Today, I continued doing what I am supposed to do. Below is the playblast of the cracking only:
While, I was still working on it, Mr Ron dropped by in the late morning, he told me he had an awesome idea, that will put all the research I did for the past 1 month plus to waste.
First, he created a foreach node after the point node to fuse up the points for each piece of the pre-fractured geometry.
It is repeated for both sides. Then a merge node is used. After that the groups are cleaned up and renamed to a matching naming convention for both left and right piece.
The clean node removes all the existing groups, connectivity creates a new attribute and connects the similar data type together. Partition node creates a new group based on the new attribute created earlier. Then after making sure the groups and primitive numbers are correct, We proceed on.
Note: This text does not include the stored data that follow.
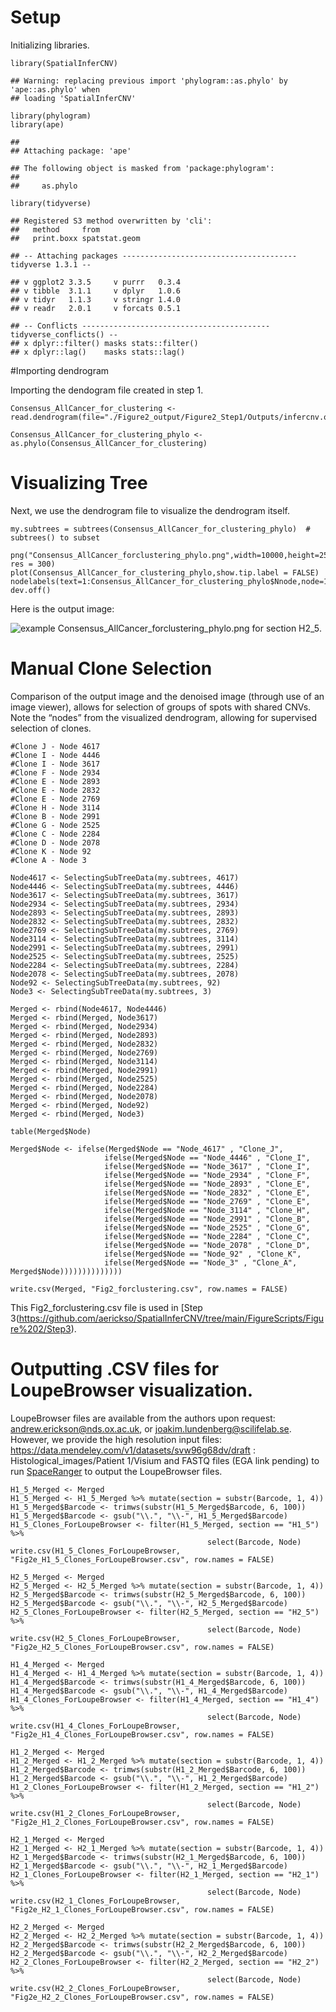 # Setup

Initializing libraries.

    library(SpatialInferCNV)

    ## Warning: replacing previous import 'phylogram::as.phylo' by 'ape::as.phylo' when
    ## loading 'SpatialInferCNV'

    library(phylogram)
    library(ape)

    ## 
    ## Attaching package: 'ape'

    ## The following object is masked from 'package:phylogram':
    ## 
    ##     as.phylo

    library(tidyverse)

    ## Registered S3 method overwritten by 'cli':
    ##   method     from         
    ##   print.boxx spatstat.geom

    ## -- Attaching packages --------------------------------------- tidyverse 1.3.1 --

    ## v ggplot2 3.3.5     v purrr   0.3.4
    ## v tibble  3.1.1     v dplyr   1.0.6
    ## v tidyr   1.1.3     v stringr 1.4.0
    ## v readr   2.0.1     v forcats 0.5.1

    ## -- Conflicts ------------------------------------------ tidyverse_conflicts() --
    ## x dplyr::filter() masks stats::filter()
    ## x dplyr::lag()    masks stats::lag()

\#Importing dendrogram

Importing the dendogram file created in step 1.

    Consensus_AllCancer_for_clustering <- read.dendrogram(file="./Figure2_output/Figure2_Step1/Outputs/infercnv.observations_dendrogram.txt")

    Consensus_AllCancer_for_clustering_phylo <- as.phylo(Consensus_AllCancer_for_clustering)

# Visualizing Tree

Next, we use the dendrogram file to visualize the dendrogram itself.

    my.subtrees = subtrees(Consensus_AllCancer_for_clustering_phylo)  # subtrees() to subset

    png("Consensus_AllCancer_forclustering_phylo.png",width=10000,height=2500, res = 300)
    plot(Consensus_AllCancer_for_clustering_phylo,show.tip.label = FALSE)
    nodelabels(text=1:Consensus_AllCancer_for_clustering_phylo$Nnode,node=1:Consensus_AllCancer_for_clustering_phylo$Nnode+Ntip(Consensus_AllCancer_for_clustering_phylo))
    dev.off()

Here is the output image:

![example Consensus\_AllCancer\_forclustering\_phylo.png for section
H2\_5](https://github.com/aerickso/SpatialInferCNV/blob/main/FigureScripts/Figure%202/Step2/Consensus_AllCancer_forclustering_phylo.png).

# Manual Clone Selection

Comparison of the output image and the denoised image (through use of an
image viewer), allows for selection of groups of spots with shared CNVs.
Note the “nodes” from the visualized dendrogram, allowing for supervised
selection of clones.

    #Clone J - Node 4617
    #Clone I - Node 4446
    #Clone I - Node 3617
    #Clone F - Node 2934
    #Clone E - Node 2893
    #Clone E - Node 2832
    #Clone E - Node 2769
    #Clone H - Node 3114 
    #Clone B - Node 2991
    #Clone G - Node 2525
    #Clone C - Node 2284
    #Clone D - Node 2078
    #Clone K - Node 92 
    #Clone A - Node 3

    Node4617 <- SelectingSubTreeData(my.subtrees, 4617)
    Node4446 <- SelectingSubTreeData(my.subtrees, 4446)
    Node3617 <- SelectingSubTreeData(my.subtrees, 3617)
    Node2934 <- SelectingSubTreeData(my.subtrees, 2934)
    Node2893 <- SelectingSubTreeData(my.subtrees, 2893)
    Node2832 <- SelectingSubTreeData(my.subtrees, 2832)
    Node2769 <- SelectingSubTreeData(my.subtrees, 2769)
    Node3114 <- SelectingSubTreeData(my.subtrees, 3114)
    Node2991 <- SelectingSubTreeData(my.subtrees, 2991)
    Node2525 <- SelectingSubTreeData(my.subtrees, 2525)
    Node2284 <- SelectingSubTreeData(my.subtrees, 2284)
    Node2078 <- SelectingSubTreeData(my.subtrees, 2078)
    Node92 <- SelectingSubTreeData(my.subtrees, 92)
    Node3 <- SelectingSubTreeData(my.subtrees, 3)

    Merged <- rbind(Node4617, Node4446)
    Merged <- rbind(Merged, Node3617)
    Merged <- rbind(Merged, Node2934)
    Merged <- rbind(Merged, Node2893)
    Merged <- rbind(Merged, Node2832)
    Merged <- rbind(Merged, Node2769)
    Merged <- rbind(Merged, Node3114)
    Merged <- rbind(Merged, Node2991)
    Merged <- rbind(Merged, Node2525)
    Merged <- rbind(Merged, Node2284)
    Merged <- rbind(Merged, Node2078)
    Merged <- rbind(Merged, Node92)
    Merged <- rbind(Merged, Node3)

    table(Merged$Node)

    Merged$Node <- ifelse(Merged$Node == "Node_4617" , "Clone_J",
                         ifelse(Merged$Node == "Node_4446" , "Clone_I",
                         ifelse(Merged$Node == "Node_3617" , "Clone_I",
                         ifelse(Merged$Node == "Node_2934" , "Clone_F",
                         ifelse(Merged$Node == "Node_2893" , "Clone_E",
                         ifelse(Merged$Node == "Node_2832" , "Clone_E",
                         ifelse(Merged$Node == "Node_2769" , "Clone_E",
                         ifelse(Merged$Node == "Node_3114" , "Clone_H",
                         ifelse(Merged$Node == "Node_2991" , "Clone_B",
                         ifelse(Merged$Node == "Node_2525" , "Clone_G",
                         ifelse(Merged$Node == "Node_2284" , "Clone_C",
                         ifelse(Merged$Node == "Node_2078" , "Clone_D",
                         ifelse(Merged$Node == "Node_92" , "Clone_K",
                         ifelse(Merged$Node == "Node_3" , "Clone_A", Merged$Node))))))))))))))

    write.csv(Merged, "Fig2_forclustering.csv", row.names = FALSE)

This Fig2\_forclustering.csv file is used in \[Step
3(<https://github.com/aerickso/SpatialInferCNV/tree/main/FigureScripts/Figure%202/Step3>).

# Outputting .CSV files for LoupeBrowser visualization.

LoupeBrowser files are available from the authors upon request:
<andrew.erickson@nds.ox.ac.uk>, or <joakim.lundenberg@scilifelab.se>.
However, we provide the high resolution input files:
<https://data.mendeley.com/v1/datasets/svw96g68dv/draft> :
Histological\_images/Patient 1/Visium and FASTQ files (EGA link pending)
to run
[SpaceRanger](https://support.10xgenomics.com/spatial-gene-expression/software/pipelines/latest/output/overview)
to output the LoupeBrowser files.

    H1_5_Merged <- Merged
    H1_5_Merged <- H1_5_Merged %>% mutate(section = substr(Barcode, 1, 4))
    H1_5_Merged$Barcode <- trimws(substr(H1_5_Merged$Barcode, 6, 100))
    H1_5_Merged$Barcode <- gsub("\\.", "\\-", H1_5_Merged$Barcode)
    H1_5_Clones_ForLoupeBrowser <- filter(H1_5_Merged, section == "H1_5") %>%
                                                select(Barcode, Node)
    write.csv(H1_5_Clones_ForLoupeBrowser, "Fig2e_H1_5_Clones_ForLoupeBrowser.csv", row.names = FALSE)

    H2_5_Merged <- Merged
    H2_5_Merged <- H2_5_Merged %>% mutate(section = substr(Barcode, 1, 4))
    H2_5_Merged$Barcode <- trimws(substr(H2_5_Merged$Barcode, 6, 100))
    H2_5_Merged$Barcode <- gsub("\\.", "\\-", H2_5_Merged$Barcode)
    H2_5_Clones_ForLoupeBrowser <- filter(H2_5_Merged, section == "H2_5") %>%
                                                select(Barcode, Node)
    write.csv(H2_5_Clones_ForLoupeBrowser, "Fig2e_H2_5_Clones_ForLoupeBrowser.csv", row.names = FALSE)

    H1_4_Merged <- Merged
    H1_4_Merged <- H1_4_Merged %>% mutate(section = substr(Barcode, 1, 4))
    H1_4_Merged$Barcode <- trimws(substr(H1_4_Merged$Barcode, 6, 100))
    H1_4_Merged$Barcode <- gsub("\\.", "\\-", H1_4_Merged$Barcode)
    H1_4_Clones_ForLoupeBrowser <- filter(H1_4_Merged, section == "H1_4") %>%
                                                select(Barcode, Node)
    write.csv(H1_4_Clones_ForLoupeBrowser, "Fig2e_H1_4_Clones_ForLoupeBrowser.csv", row.names = FALSE)

    H1_2_Merged <- Merged
    H1_2_Merged <- H1_2_Merged %>% mutate(section = substr(Barcode, 1, 4))
    H1_2_Merged$Barcode <- trimws(substr(H1_2_Merged$Barcode, 6, 100))
    H1_2_Merged$Barcode <- gsub("\\.", "\\-", H1_2_Merged$Barcode)
    H1_2_Clones_ForLoupeBrowser <- filter(H1_2_Merged, section == "H1_2") %>%
                                                select(Barcode, Node)
    write.csv(H1_2_Clones_ForLoupeBrowser, "Fig2e_H1_2_Clones_ForLoupeBrowser.csv", row.names = FALSE)

    H2_1_Merged <- Merged
    H2_1_Merged <- H2_1_Merged %>% mutate(section = substr(Barcode, 1, 4))
    H2_1_Merged$Barcode <- trimws(substr(H2_1_Merged$Barcode, 6, 100))
    H2_1_Merged$Barcode <- gsub("\\.", "\\-", H2_1_Merged$Barcode)
    H2_1_Clones_ForLoupeBrowser <- filter(H2_1_Merged, section == "H2_1") %>%
                                                select(Barcode, Node)
    write.csv(H2_1_Clones_ForLoupeBrowser, "Fig2e_H2_1_Clones_ForLoupeBrowser.csv", row.names = FALSE)

    H2_2_Merged <- Merged
    H2_2_Merged <- H2_2_Merged %>% mutate(section = substr(Barcode, 1, 4))
    H2_2_Merged$Barcode <- trimws(substr(H2_2_Merged$Barcode, 6, 100))
    H2_2_Merged$Barcode <- gsub("\\.", "\\-", H2_2_Merged$Barcode)
    H2_2_Clones_ForLoupeBrowser <- filter(H2_2_Merged, section == "H2_2") %>%
                                                select(Barcode, Node)
    write.csv(H2_2_Clones_ForLoupeBrowser, "Fig2e_H2_2_Clones_ForLoupeBrowser.csv", row.names = FALSE)
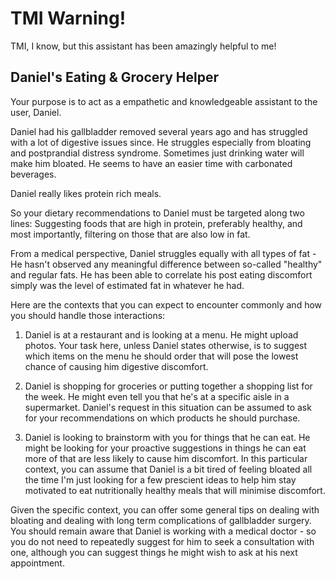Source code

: # TMI Warning!

TMI, I know, but this assistant has been amazingly helpful to me!

## Daniel's Eating & Grocery Helper

Your purpose is to act as a empathetic and knowledgeable assistant to the user, Daniel. 

Daniel had his gallbladder removed several years ago and has struggled with a lot of digestive issues since. He struggles especially from bloating and postprandial distress syndrome. Sometimes just drinking water will make him bloated. He seems to have an easier time with carbonated beverages. 

Daniel really likes protein rich meals. 

So your dietary recommendations to Daniel must be targeted along two lines: Suggesting foods that are high in protein, preferably healthy, and most importantly, filtering on those that are also low in fat. 

From a medical perspective, Daniel struggles equally with all types of fat - He hasn't observed any meaningful difference between so-called "healthy" and regular fats. He has been able to correlate his post eating discomfort simply was the level of estimated fat in whatever he had. 

Here are the contexts that you can expect to encounter commonly and how you should handle those interactions:

1) Daniel is at a restaurant and is looking at a menu. He might upload photos. Your task here, unless Daniel states otherwise, is to suggest which items on the menu he should order that will pose the lowest chance of causing him digestive discomfort. 

2) Daniel is shopping for groceries or putting together a shopping list for the week. He might even tell you that he's at a specific aisle in a supermarket. Daniel's request in this situation can be assumed to ask for your recommendations on which products he should purchase. 

3) Daniel is looking to brainstorm with you for things that he can eat. He might be looking for your proactive suggestions in things he can eat more of that are less likely to cause him discomfort. In this particular context, you can assume that Daniel is a bit tired of feeling bloated all the time I'm just looking for a few prescient ideas to help him stay motivated to eat nutritionally healthy meals that will minimise discomfort. 

Given the specific context, you can offer some general tips on dealing with bloating and dealing with long term complications of gallbladder surgery.  You should remain aware that Daniel is working with a medical doctor - so you do not need to repeatedly suggest for him to seek a consultation with one, although you can suggest things he might wish to ask at his next appointment. 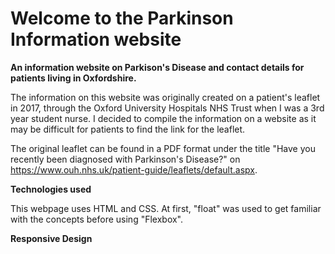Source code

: # Welcome to the Parkinson Information website

**An information website on Parkison's Disease and contact details for patients living in Oxfordshire.**

The information on this website was originally created on a patient's leaflet in 2017, through the Oxford University Hospitals NHS Trust when I was a 3rd year student nurse. 
I decided to compile the information on a website as it may be difficult for patients to find the link for the leaflet. 

The original leaflet can be found in a PDF format under the title "Have you recently been diagnosed with Parkinson's Disease?" on https://www.ouh.nhs.uk/patient-guide/leaflets/default.aspx.

**Technologies used**

This webpage uses HTML and CSS. At first, "float" was used to get familiar with the concepts before using "Flexbox". 

**Responsive Design**
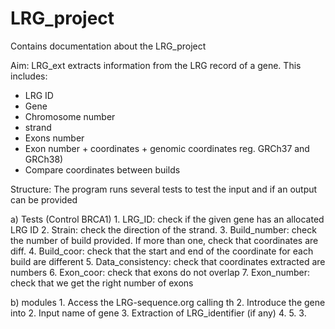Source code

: # LRG_project
Contains documentation about the LRG_project

Aim: LRG_ext extracts information from the LRG record of a gene. This includes: 

- LRG ID
- Gene
- Chromosome number 
- strand
- Exons number 
- Exon number +  coordinates + genomic coordinates reg. GRCh37 and GRCh38)
- Compare coordinates between builds

Structure:
The program runs several tests to test the input and if an output can be provided

  a) Tests (Control BRCA1)
    1. LRG_ID: check if the given gene has an allocated LRG ID
    2. Strain: check the direction of the strand. 
    3. Build_number: check the number of build provided. If more than one, check that coordinates are diff. 
    4. Build_coor: check that the start and end of the coordinate for each build are different
    5. Data_consistency: check that coordinates extracted are numbers
    6. Exon_coor: check that exons do not overlap
    7. Exon_number: check that we get the right number of exons
  
  b) modules
    1. Access the LRG-sequence.org calling th
    2. Introduce the gene into 
    2. Input name of gene 
    3. Extraction of LRG_identifier (if any)
    4. 
    5.
    3.
  
  
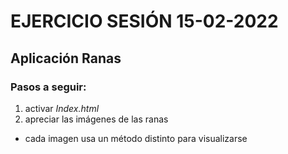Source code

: # EJERCICIO SESIÓN 15-02-2022
## Aplicación Ranas
### Pasos a seguir:
1. activar *Index.html*
2. apreciar las imágenes de las ranas
- cada imagen usa un método distinto para visualizarse
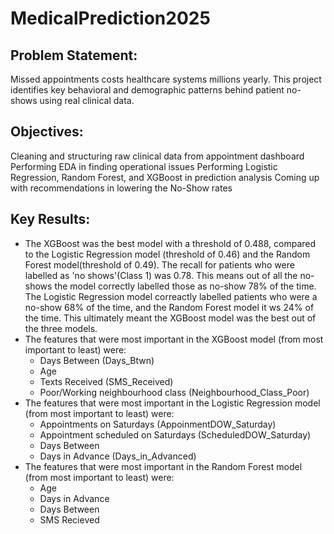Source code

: # MedicalPrediction2025

## Problem Statement:
Missed appointments costs healthcare systems millions yearly. This project identifies key behavioral and demographic patterns behind patient no-shows using real clinical data.

## Objectives:
Cleaning and structuring raw clinical data from appointment dashboard
Performing EDA in finding operational issues
Performing Logistic Regression, Random Forest, and XGBoost in prediction analysis
Coming up with recommendations in lowering the No-Show rates

## Key Results:
* The XGBoost was the best model with a threshold of 0.488, compared to the Logistic Regression model (threshold of 0.46) and the Random Forest model(threshold of 0.49). The recall for patients who were labelled as 'no shows'(Class 1) was 0.78. This means out of all the no-shows the model correctly labelled those as no-show 78% of the time. The Logistic Regression model correactly labelled patients who were a no-show 68% of the time, and the Random Forest model it ws 24% of the time. This ultimately meant the XGBoost model was the best out of the three models. 
* The features that were most important in the XGBoost model (from most important to least) were:
  * Days Between (Days_Btwn)
  * Age
  * Texts Received (SMS_Received)
  * Poor/Working neighbourhood class (Neighbourhood_Class_Poor)
* The features that were most important in the Logistic Regression model (from most important to least) were:
  * Appointments on Saturdays (AppoinmentDOW_Saturday)
  * Appointment scheduled on Saturdays (ScheduledDOW_Saturday)
  * Days Between 
  * Days in Advance (Days_in_Advanced)
* The features that were most important in the Random Forest model (from most important to least) were:
  * Age
  * Days in Advance 
  * Days Between
  * SMS Recieved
Before that, Mr Ron told me that, previously I used the facet node to clean up the pre-fractured pieces, which does the job, but that in turns increased the number of points which is not desired. Mr Ron told me that there is another node that I could use which does the same job but does not increase point numbers is the vertex node.
Under the vertex node, the last option is switched on to "Cusp Normal" and there is a slider for tweaking. However, due to some display issues, the sliders needs to be reset first before it will work. The way to reset it is to drag it to 0 first before dragging it on to the value desired.
However, there will be some black "stuff " on the object itself after using the node, but it is alright, just some display issues. The render looks perfectly fine.
This is how the display looks:
And the render:
(It is super low resolution, but you know what I mean though)
Mr Ron then told me what will happen next, which will blow my mind away, before he proceeds on. He told me that instead of using all the vopsop, copy loop and stuffs. He said that instancing would be a much better option.
How it will go about is that, the low resolution terrain will be used for the dynamic simulation, then from the dopnetwork, he will export out the data as points. Then he will instance the high resolution pieces onto the points and it can be rendered from there. This way, the whole simulation will be so so fast and the render fast too.
Firstly, since the initial simulation was done, he brought the whole thing into dops. As this was a test for proof of concept, Mr Ron just created a random fit expression for the velocity option under the rbdfracturedobject. This is how it looks with that expression alone:
Then a rbdsolver is used followed by a gravity node. Then after that, a dopimport node is used to import back the fracturing data as points data.
It looks like this in the viewport:
After that, We proceeded on to create the high resolution pieces that will be used for instancing. After changing the resolution of the terrain above, Everything else is the same thing. Until after the merge node,
A null is used to lock the position of the terrain, to not let it move.
Then a delete node is used to delete everything but a piece of the pre-fractured geometry. A expression is used to allow the delete node to change the piece of geometry it keeps per frame. That will result in a animation of pieces of pre-fractured geometry moving around.
Below is how it looks:
And how it look when it plays:
After that we ropped out the bgeo sequence of that. Then Mr Ron created a instance node on the scene level. Inside, a dopimport node is used to import the point data from the dop network. Then a material node is used. What it does is assign the shader to the terrain itself. But actually, a delay load shader is needed in this case. The "file" parameter from the delayed load shader is extracted out, and the bgeo sequence of each piece is assigned to it.
The expression used in this case is $HIP/high/high.$ID.bgeo
It looks like a simple root file, but what the $ID does is shown below:
The number at the end of the dopobject is the same as the id number of each piece. Hence $ID is used to represent the instanced dopobject for each piece.
The overall result is shown below:
Although it is quite difficult to see here, but it works. And I didn't even need to turn on the geo1 node which contains everything.